The Top Line
Today, the Federal government published a new emissions reduction plan that lays out a pathway for how the national target of reducing emissions by 40% – 45% by 2030 could be reached. Entitled the 2030 Emissions Reduction Plan: Canada’s Next Steps for Clean Air and a Strong Economy (the ERP), it is the first of many regular updates to Canada’s climate plan that are now required under the Net-Zero Emissions Accountability Act.

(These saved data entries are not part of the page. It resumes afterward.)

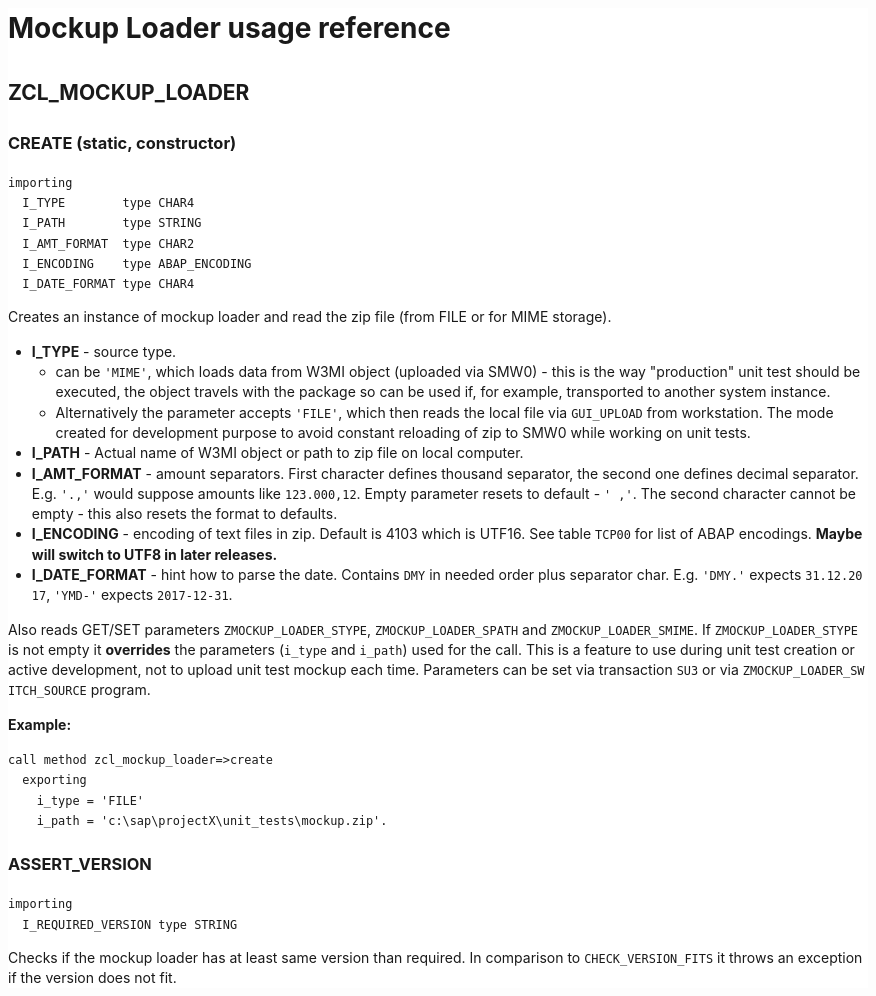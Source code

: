 # Mockup Loader usage reference

## ZCL_MOCKUP_LOADER

### CREATE (static, constructor)

```abap
importing
  I_TYPE        type CHAR4 
  I_PATH        type STRING
  I_AMT_FORMAT  type CHAR2 
  I_ENCODING    type ABAP_ENCODING
  I_DATE_FORMAT type CHAR4
```

Creates an instance of mockup loader and read the zip file (from FILE or for MIME storage).

- **I_TYPE** - source type.
    - can be `'MIME'`, which loads data from W3MI object (uploaded via SMW0) - this is the way "production" unit test should be executed, the object travels with the package so can be used if, for example, transported to another system instance. 
    - Alternatively the parameter accepts `'FILE'`, which then reads the local file via `GUI_UPLOAD` from workstation. The mode created for development purpose to avoid constant reloading of zip to SMW0 while working on unit tests.  
- **I_PATH** - Actual name of W3MI object or path to zip file on local computer.
- **I_AMT_FORMAT** - amount separators. First character defines thousand separator, the second one defines decimal separator. E.g. `'.,'` would suppose amounts like `123.000,12`. Empty parameter resets to default - `' ,'`. The second character cannot be empty - this also resets the format to defaults.
- **I_ENCODING** - encoding of text files in zip. Default is 4103 which is UTF16. See table `TCP00` for list of ABAP encodings. **Maybe will switch to UTF8 in later releases.**
- **I_DATE_FORMAT** - hint how to parse the date. Contains `DMY` in needed order plus separator char. E.g. `'DMY.'` expects `31.12.2017`, `'YMD-'` expects `2017-12-31`.

Also reads GET/SET parameters `ZMOCKUP_LOADER_STYPE`, `ZMOCKUP_LOADER_SPATH` and `ZMOCKUP_LOADER_SMIME`. If `ZMOCKUP_LOADER_STYPE` is not empty it **overrides**  the parameters (`i_type` and `i_path`) used for the call. This is a feature to use during unit test creation or active development, not to upload unit test mockup each time. Parameters can be set via transaction `SU3` or via `ZMOCKUP_LOADER_SWITCH_SOURCE` program. 

**Example:**

```abap
call method zcl_mockup_loader=>create
  exporting
    i_type = 'FILE'
    i_path = 'c:\sap\projectX\unit_tests\mockup.zip'. 
```

### ASSERT_VERSION

```abap
importing
  I_REQUIRED_VERSION type STRING
```
Checks if the mockup loader has at least same version than required. In comparison to `CHECK_VERSION_FITS` it throws an exception if the version does not fit.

The ERP pledges $9.1 billion for measures to reduce emissions, notably including increased Federal spending on energy efficiency retrofits, Zero Emissions Vehicles infrastructure, electrification of the power grid, funding for emissions reduction projects by other levels of government and the non-profit sector, and incentives and requirements for industries to reduce emissions. More detail on that spending is promised in Budget 2022, which, per another announcement today, will be tabled next Thursday, April 7.
While the ERP is a landmark in Federal climate policy; in many ways it is only the beginning of a much longer policymaking and implementation process for many of the measures announced in the plan. Moreover, the ERP is meant to be evergreen, so it could change in the coming years to include new policies or feature increased stringency for some of the policies announced today. Progress reports on the ERP are due in 2023, 2025, and 2027. As such, climate stakeholders should prepare for an elongated period of advocacy about the ERP.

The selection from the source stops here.